Explain how adding a nonce helps harden a network protocol against replay attacks.
Explain how an S-box helps harden a secret-key cipher against chosen plaintext attacks.
Understand the distinction between a hash, a symmetric cipher, and a public-key cipher.
Last day to drop: Friday, Feb 1. Midterm exam: Wednesday, March 6. Spring break: March 9-17. Last day to withdraw: Friday, March 22. Springfest: Friday, April 26. Last class: Monday, May 6. Final exam: 3:15 - 5:15 p.m. Wednesday, May 8.
Academic Help: Rasmuson Library, Academic Advising Center (509 Gruening, 474-6396), Math Lab (Chapman Room 305), English Writing Center (801 Gruening Bldg).
Your work will be evaluated on correctness, rationale, and insight. Grades for each assignment and test may be curved up or down if needed. Your grade is then computed based on four categories of work:
HW: Homeworks and machine problems, to be distributed through the semester.
PROJ1: a paper and in-class presentation on a crypto topic, due in March.
PROJ2: a software development or cryptographic performance analysis project, due in May.
MT: Midterm Exam, Wednesday, March 6.
FINAL: Final Exam (comprehensive), 3:15 - 5:15 p.m. Wednesday, May 8.
Your overall score is then
calculated as:
GRADE = 20% HW + 15% PROJ1 + 15% PROJ2 + 25% MT +
25% FINAL
This percentage score is transformed into a plus-minus
letter grade via these cutoffs: A >= 93%; A- 90%; B+ 87%; B 83%;
B- 80%; C+ 77%; C 70%; D+ 67%; D 63%; D- 60%; F. The grades “C-”,
“F+”, and “F-” will not be given. “A+”
is reserved for truly extraordinary work.
Course Rules
At my discretion, I may round your grade up if it is near a grading boundary.
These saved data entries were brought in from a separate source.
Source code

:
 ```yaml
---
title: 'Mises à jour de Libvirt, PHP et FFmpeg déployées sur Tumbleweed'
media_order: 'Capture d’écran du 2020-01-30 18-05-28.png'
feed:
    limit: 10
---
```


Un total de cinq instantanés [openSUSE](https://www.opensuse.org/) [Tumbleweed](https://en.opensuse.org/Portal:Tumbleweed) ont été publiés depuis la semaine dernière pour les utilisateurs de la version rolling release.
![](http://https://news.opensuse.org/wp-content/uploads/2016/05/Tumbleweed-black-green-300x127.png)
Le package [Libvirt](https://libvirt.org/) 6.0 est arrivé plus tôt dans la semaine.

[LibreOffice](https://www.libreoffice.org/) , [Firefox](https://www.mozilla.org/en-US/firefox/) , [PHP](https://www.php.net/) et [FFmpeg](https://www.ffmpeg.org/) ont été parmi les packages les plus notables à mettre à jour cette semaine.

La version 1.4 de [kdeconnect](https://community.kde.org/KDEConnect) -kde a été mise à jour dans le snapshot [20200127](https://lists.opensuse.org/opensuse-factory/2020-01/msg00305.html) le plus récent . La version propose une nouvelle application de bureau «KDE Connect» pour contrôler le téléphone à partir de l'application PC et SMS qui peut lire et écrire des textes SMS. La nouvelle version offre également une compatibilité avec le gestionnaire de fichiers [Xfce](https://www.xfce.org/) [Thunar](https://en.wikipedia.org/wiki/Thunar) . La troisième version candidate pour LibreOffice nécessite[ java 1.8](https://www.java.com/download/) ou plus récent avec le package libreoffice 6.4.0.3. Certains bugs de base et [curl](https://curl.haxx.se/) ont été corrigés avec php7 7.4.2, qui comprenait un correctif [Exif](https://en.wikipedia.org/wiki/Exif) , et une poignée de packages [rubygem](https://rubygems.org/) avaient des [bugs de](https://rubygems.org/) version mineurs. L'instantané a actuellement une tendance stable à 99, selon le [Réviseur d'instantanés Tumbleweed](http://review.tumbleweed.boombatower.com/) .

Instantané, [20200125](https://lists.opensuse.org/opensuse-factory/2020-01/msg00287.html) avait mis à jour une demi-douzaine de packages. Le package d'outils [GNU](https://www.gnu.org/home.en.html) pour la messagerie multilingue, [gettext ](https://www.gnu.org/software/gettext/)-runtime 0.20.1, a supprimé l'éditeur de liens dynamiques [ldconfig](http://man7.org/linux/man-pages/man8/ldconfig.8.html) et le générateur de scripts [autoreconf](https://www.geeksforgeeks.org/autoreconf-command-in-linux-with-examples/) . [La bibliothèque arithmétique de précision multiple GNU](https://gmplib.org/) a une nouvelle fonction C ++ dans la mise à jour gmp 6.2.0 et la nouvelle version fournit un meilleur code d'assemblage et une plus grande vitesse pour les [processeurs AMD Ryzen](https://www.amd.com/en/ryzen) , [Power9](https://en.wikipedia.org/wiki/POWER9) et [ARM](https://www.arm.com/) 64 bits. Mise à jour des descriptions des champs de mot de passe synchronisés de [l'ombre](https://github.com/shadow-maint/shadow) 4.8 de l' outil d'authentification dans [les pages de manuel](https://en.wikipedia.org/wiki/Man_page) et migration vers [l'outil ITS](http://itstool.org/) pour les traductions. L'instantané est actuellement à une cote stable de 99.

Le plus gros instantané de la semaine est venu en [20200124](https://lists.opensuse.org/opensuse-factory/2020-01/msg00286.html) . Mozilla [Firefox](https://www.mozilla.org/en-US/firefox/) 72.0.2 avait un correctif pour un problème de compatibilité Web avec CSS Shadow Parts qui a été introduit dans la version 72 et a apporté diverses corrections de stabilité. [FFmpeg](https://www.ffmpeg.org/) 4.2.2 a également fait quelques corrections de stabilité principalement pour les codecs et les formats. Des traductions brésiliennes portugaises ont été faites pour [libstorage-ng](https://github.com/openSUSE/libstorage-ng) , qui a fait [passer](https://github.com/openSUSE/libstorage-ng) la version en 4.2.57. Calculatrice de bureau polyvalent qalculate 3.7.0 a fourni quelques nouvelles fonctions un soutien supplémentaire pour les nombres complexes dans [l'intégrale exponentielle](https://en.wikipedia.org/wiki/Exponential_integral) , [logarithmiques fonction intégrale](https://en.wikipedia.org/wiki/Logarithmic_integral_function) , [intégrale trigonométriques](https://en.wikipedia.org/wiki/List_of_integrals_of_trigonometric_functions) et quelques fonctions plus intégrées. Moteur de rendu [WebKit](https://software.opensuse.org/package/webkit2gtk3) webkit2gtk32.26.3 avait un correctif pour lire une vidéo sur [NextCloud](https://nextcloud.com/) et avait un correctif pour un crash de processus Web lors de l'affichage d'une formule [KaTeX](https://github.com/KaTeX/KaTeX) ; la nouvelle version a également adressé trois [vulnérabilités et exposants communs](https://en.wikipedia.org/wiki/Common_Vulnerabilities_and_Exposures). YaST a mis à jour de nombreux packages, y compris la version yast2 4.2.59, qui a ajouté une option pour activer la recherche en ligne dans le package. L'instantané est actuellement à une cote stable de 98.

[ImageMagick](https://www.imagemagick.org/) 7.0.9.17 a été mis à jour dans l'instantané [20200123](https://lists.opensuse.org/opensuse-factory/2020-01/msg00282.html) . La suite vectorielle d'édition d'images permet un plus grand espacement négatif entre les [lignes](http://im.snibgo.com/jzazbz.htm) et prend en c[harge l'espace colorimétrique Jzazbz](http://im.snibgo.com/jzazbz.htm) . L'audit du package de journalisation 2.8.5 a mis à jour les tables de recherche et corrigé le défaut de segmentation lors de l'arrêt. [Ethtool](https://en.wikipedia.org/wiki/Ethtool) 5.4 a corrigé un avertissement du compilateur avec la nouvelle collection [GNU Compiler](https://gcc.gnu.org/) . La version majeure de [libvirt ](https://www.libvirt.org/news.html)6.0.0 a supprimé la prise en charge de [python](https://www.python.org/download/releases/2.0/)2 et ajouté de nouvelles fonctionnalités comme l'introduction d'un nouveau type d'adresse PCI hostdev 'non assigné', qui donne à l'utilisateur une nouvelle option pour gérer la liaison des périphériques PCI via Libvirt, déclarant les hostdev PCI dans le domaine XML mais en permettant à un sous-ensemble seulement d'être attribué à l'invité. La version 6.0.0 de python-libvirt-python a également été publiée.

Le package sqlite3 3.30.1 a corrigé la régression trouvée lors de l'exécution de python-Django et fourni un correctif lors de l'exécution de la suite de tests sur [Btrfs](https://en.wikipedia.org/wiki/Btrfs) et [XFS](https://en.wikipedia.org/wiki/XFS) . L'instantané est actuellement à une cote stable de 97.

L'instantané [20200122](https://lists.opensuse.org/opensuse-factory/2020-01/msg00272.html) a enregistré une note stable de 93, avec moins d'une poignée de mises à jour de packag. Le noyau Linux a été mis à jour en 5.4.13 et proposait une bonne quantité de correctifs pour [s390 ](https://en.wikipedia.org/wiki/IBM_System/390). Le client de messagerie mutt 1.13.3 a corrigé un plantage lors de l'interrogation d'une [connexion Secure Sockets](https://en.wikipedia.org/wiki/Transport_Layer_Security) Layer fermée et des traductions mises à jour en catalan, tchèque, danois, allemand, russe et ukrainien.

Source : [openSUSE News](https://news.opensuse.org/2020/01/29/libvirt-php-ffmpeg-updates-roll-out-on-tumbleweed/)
Homeworks are due at midnight on the day they are due. Late homeworks will receive no grade credit, but you'll sleep better knowing you did them anyway. At my discretion, I may allow late work without penalty when due to circumstances beyond your control. Everything you turn in must be your own work--violations of the UAF Student Code of Conduct will result in a minimum penalty equal to THAT ENTIRE SECTION OF YOUR GRADE (e.g., one plagiarized homework question will negate an otherwise perfect grade on all homeworks). However, even substantial reuse of other people's work is fine (and not plagiarism) iff it is clearly cited; you'll be graded on what you've added to others' work. Group projects (NOT homeworks) are acceptable iff you clearly label who did what work; but I do expect a two-person group project to represent twice as much work as a one-person project. Department policy does not allow tests to be taken early; but when necessary I may allow them to be taken late. In extraordinary circumstances, such as an ice storm or zombie outbreak, classes may be held electronically via Blackboard/Elluminate Live.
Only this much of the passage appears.